With regard to "writing your move down first or after you play", I would question why anyone would want to write down their moves first, and thus take time off their clock? Simply makes no sense.
When I started playing chess I used to first write my move down and the reason was to do a " blunder check " before actually playing the move . After writing the move down , before playing it , I would look at the position and check to insure that I wasnt hanging a piece , overlooking mate , or overlooking that I might be in check .... this simple precaution saved me many games over the decades . Now does it make sense to you why some prefer to do it this way ? I know many who still prefer to do this .
And it makes no sense at all to have "local rules" or variances on a game as standard as chess. A local golf course might declare a cart path a hazard or not, or a ball field might declare any ball hitting a wire or pole to be out of bounds, these are practical matters which change with the venue. But the chessboard is the same everywhere, and so should the rules be.
On the other hand, can you really blame national federations for modifying (improving!) FIDE rules when they have the chance to do so (i.e. in tournaments which are not FIDE-rated)? Some FIDE rules are so daft that it makes good sense from the federations' point of view to discard them if possible.
Hi NM Reb, thanks for addressing my question. If I get you correctly, you are saying that the preferred move is written down, then evaluated for blunders, then played or changed? I understand selecting a move, evaluating it etc, but why the need to waste time writing it down? I have never played OTB so maybe I am missing something.
How often have you played using increments ? The two main things I prefer about increments is that A) neither player can ever stop keeping score and B) far fewer games are decided by the clock or terrible time scrambles at the end .
A isn't totally correct. The only time you have to always keep score is in games with increment time controls of 30 seconds or more.
If you or your opponent have less than 5 minutes on the clock, neither of you have to keep score until you meet the next time control for games with multiple time controls (USCF).
This is true for both non-sudden death time controls (rule 15B) and sudden death time controls (rule 15C). That is from the USCF 5th edition rules and associated rulebook changes that were effective as of January 1st, 2012.
FIDE rules are actually the same, with the exception that only players in time trouble are excused from keeping score until the time control is met; after that they have to completely update their score sheet before making another move on the board. See sections 8.4, 8.5 and 8.6 of the FIDE rules.
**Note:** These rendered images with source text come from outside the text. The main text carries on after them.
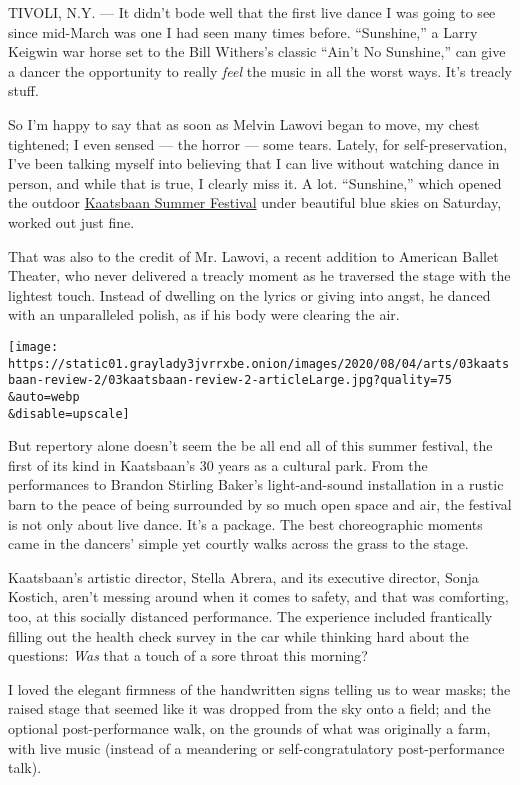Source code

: TIVOLI, N.Y. --- It didn't bode well that the first live dance I was
going to see since mid-March was one I had seen many times before.
``Sunshine,'' a Larry Keigwin war horse set to the Bill Withers's
classic ``Ain't No Sunshine,'' can give a dancer the opportunity to
really \emph{feel} the music in all the worst ways. It's treacly stuff.

So I'm happy to say that as soon as Melvin Lawovi began to move, my
chest tightened; I even sensed --- the horror --- some tears. Lately,
for self-preservation, I've been talking myself into believing that I
can live without watching dance in person, and while that is true, I
clearly miss it. A lot. ``Sunshine,'' which opened the outdoor
\href{https://www.nytimes3xbfgragh.onion/2020/07/29/arts/dance/kaatsbaan-dance-festival-stella-abrera.html}{Kaatsbaan
Summer Festival} under beautiful blue skies on Saturday, worked out just
fine.

That was also to the credit of Mr. Lawovi, a recent addition to American
Ballet Theater, who never delivered a treacly moment as he traversed the
stage with the lightest touch. Instead of dwelling on the lyrics or
giving into angst, he danced with an unparalleled polish, as if his body
were clearing the air.

\texttt{[image: https://static01.graylady3jvrrxbe.onion/images/2020/08/04/arts/03kaatsbaan-review-2/03kaatsbaan-review-2-articleLarge.jpg?quality=75\\\&auto=webp\\\&disable=upscale]}

But repertory alone doesn't seem the be all end all of this summer
festival, the first of its kind in Kaatsbaan's 30 years as a cultural
park. From the performances to Brandon Stirling Baker's light-and-sound
installation in a rustic barn to the peace of being surrounded by so
much open space and air, the festival is not only about live dance. It's
a package. The best choreographic moments came in the dancers' simple
yet courtly walks across the grass to the stage.

Kaatsbaan's artistic director, Stella Abrera, and its executive
director, Sonja Kostich, aren't messing around when it comes to safety,
and that was comforting, too, at this socially distanced performance.
The experience included frantically filling out the health check survey
in the car while thinking hard about the questions: \emph{Was} that a
touch of a sore throat this morning?

I loved the elegant firmness of the handwritten signs telling us to wear
masks; the raised stage that seemed like it was dropped from the sky
onto a field; and the optional post-performance walk, on the grounds of
what was originally a farm, with live music (instead of a meandering or
self-congratulatory post-performance talk).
In my experience A is totally correct . I played in FIDE rated events , in Europe for more than 10 years and the most popular classical time control used was G/2 hours and G/90 with a 30 s increment from move 1 . In the games with 30 sec increments both players had to keep score the entire game. I never saw any increment other than 30 seconds used , are they ? In G/2 h a player below 5 minutes may stop keeping score but as long as a player has more than 5 minutes remaining he must keep score which makes more sense than the USCF way of allowing both players to stop keeping score if one of them is under 5 minutes.
I can't speak to what is normal in increment time controls in Europe, just what the regulations say about increments less than 30 seconds; the statement made was that with increments neither player can stop keeping score and that is only true of 30 second increments or more.
We don't have many FIDE rated tourneys in my area, though they are increasing (OKC, Tulsa, KC and St. Louis areas at least) and the ones that are usually are in sections that I'm not strong enough to play in yet; at least with any hope of scoring.
I am speaking of classical chess FIDE rated . I have never seen increments , other than 30 s , used in such events. I am aware that some rapid, and blitz, events use much smaller increments but I dont think these require scorekeeping anyway ?
In the course of play each player is required to record his own moves and those of his opponent in the correct manner, move after move, as clearly and legibily as possible, in the algebraic notation (See Appendix C), on the scoresheet prescribed for the competition.
It is forbidden to write the moves in advance, unless the player is claiming a draw according to Article 9.2, or 9.3 or adjourning a game according to the Guidelines of Adjourned Games point 1.a.
A player may reply to his opponent’s move before recording it, if he so wishes. He must record his previous move before making another.
Both players must record the offer of a draw on the scoresheet. (See Appendix C.13)
If a player is unable to keep score, an assistant, who must be acceptable to the arbiter, may be provided by the player to write the moves. His clock shall be adjusted by the arbiter in an equitable way.
If a player has less than five minutes left on his clock at some stage in a period and does not have additional time of 30 seconds or more added with each move, then for the remainder of the period he is not obliged to meet the requirements of Article 8.1. Immediately after one flag has fallen the player must update his scoresheet completely before moving a piece on the chessboard.
I believe that the statement as made is absolutely correct according to FIDE. At issue is that the majority of FIDE tournaments will be played with 30 second increment as that is part of FIDE's standard set of time controls.